(Stored data entries)
____

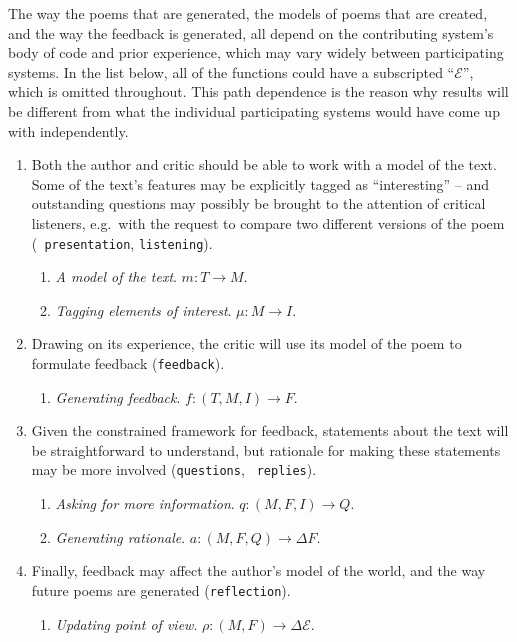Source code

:The way the poems that are generated, the models of poems that are
created, and the way the feedback is generated, all depend on the
contributing system's body of code and prior experience, which may
vary widely between participating systems.  In the list below, all of
the functions could have a subscripted ``$\mathcal{E}$'', which is
omitted throughout.  This path dependence is the reason why results
will be different from what the individual participating systems would
have come up with independently.

\begin{enumerate}[label=\Roman*.]
\item Both the author and critic should be able to work with a model
  of the text.  Some of the text's features may be explicitly tagged
  as ``interesting'' -- and outstanding questions may possibly be
  brought to the attention of critical listeners, e.g.~with the
  request to compare two different versions of the poem ({\tt
    presentation}, {\tt listening}).
\begin{enumerate}[label=\arabic*.]
\item \emph{A model of the text}. $m: T\rightarrow M$.
\item \emph{Tagging elements of interest}. $\mu: M\rightarrow I$.
\end{enumerate}
\item Drawing on its experience, the critic will use its model of the
  poem to formulate feedback ({\tt feedback}).
\begin{enumerate}[label=\arabic*.]
\item \emph{Generating feedback}. $f: (T,M,I)\rightarrow F$.
\end{enumerate}
\item Given the constrained framework for feedback, statements about
  the text will be straightforward to understand, but rationale for
  making these statements may be more involved ({\tt questions}, {\tt
    replies}).
\begin{enumerate}[label=\arabic*.]
\item \emph{Asking for more information}. $q: (M,F,I) \rightarrow Q$.
\item \emph{Generating rationale}. $a: (M,F,Q) \rightarrow \Delta F$.
\end{enumerate}
\item Finally, feedback may affect the author's model of the world, and the way future poems are generated ({\tt reflection}).
\begin{enumerate}[label=\arabic*.]
\item \emph{Updating point of view}. $\rho: (M,F) \rightarrow \Delta\mathcal{E}$.
\end{enumerate}
\end{enumerate}

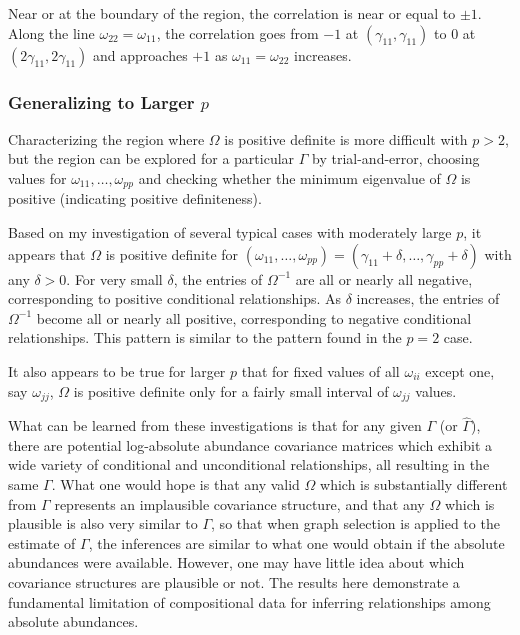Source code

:\documentclass[12pt]{article}
\begin{document}
Near or at the boundary of the region, the correlation is near or equal to $\pm 1$. Along the line $\omega_{22} = \omega_{11}$, the correlation goes from $-1$ at $(\gamma_{11}, \gamma_{11})$ to 0 at $(2\gamma_{11}, 2\gamma_{11})$ and approaches $+1$ as $\omega_{11} = \omega_{22}$ increases.

\subsubsection*{Generalizing to Larger $p$}

Characterizing the region where $\Omega$ is positive definite is more difficult with $p > 2$, but the region can be explored for a particular $\Gamma$ by trial-and-error, choosing values for $\omega_{11}, \dots, \omega_{pp}$ and checking whether the minimum eigenvalue of $\Omega$ is positive (indicating positive definiteness).

Based on my investigation of several typical cases with moderately large $p$, it appears that $\Omega$ is positive definite for $(\omega_{11}, \dots, \omega_{pp}) = (\gamma_{11} + \delta, \dots, \gamma_{pp} + \delta)$ with any $\delta > 0$. For very small $\delta$, the entries of $\Omega^{-1}$ are all or nearly all negative, corresponding to positive conditional relationships. As $\delta$ increases, the entries of $\Omega^{-1}$ become all or nearly all positive, corresponding to negative conditional relationships. This pattern is similar to the pattern found in the $p = 2$ case.

It also appears to be true for larger $p$ that for fixed values of all $\omega_{ii}$ except one, say $\omega_{jj}$, $\Omega$ is positive definite only for a fairly small interval of $\omega_{jj}$ values.

What can be learned from these investigations is that for any given $\Gamma$ (or $\hat{\Gamma}$), there are potential log-absolute abundance covariance matrices which exhibit a wide variety of conditional and unconditional relationships, all resulting in the same $\Gamma$. What one would hope is that any valid $\Omega$ which is substantially different from $\Gamma$ represents an implausible covariance structure, and that any $\Omega$ which is plausible is also very similar to $\Gamma$, so that when graph selection is applied to the estimate of $\Gamma$, the inferences are similar to what one would obtain if the absolute abundances were available. However, one may have little idea about which covariance structures are plausible or not. The results here demonstrate a fundamental limitation of compositional data for inferring relationships among absolute abundances.
\end{document}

____

List every line above that holds the word "experience".

contributing system's body of code and prior experience, which may
\item Drawing on its experience, the critic will use its model of the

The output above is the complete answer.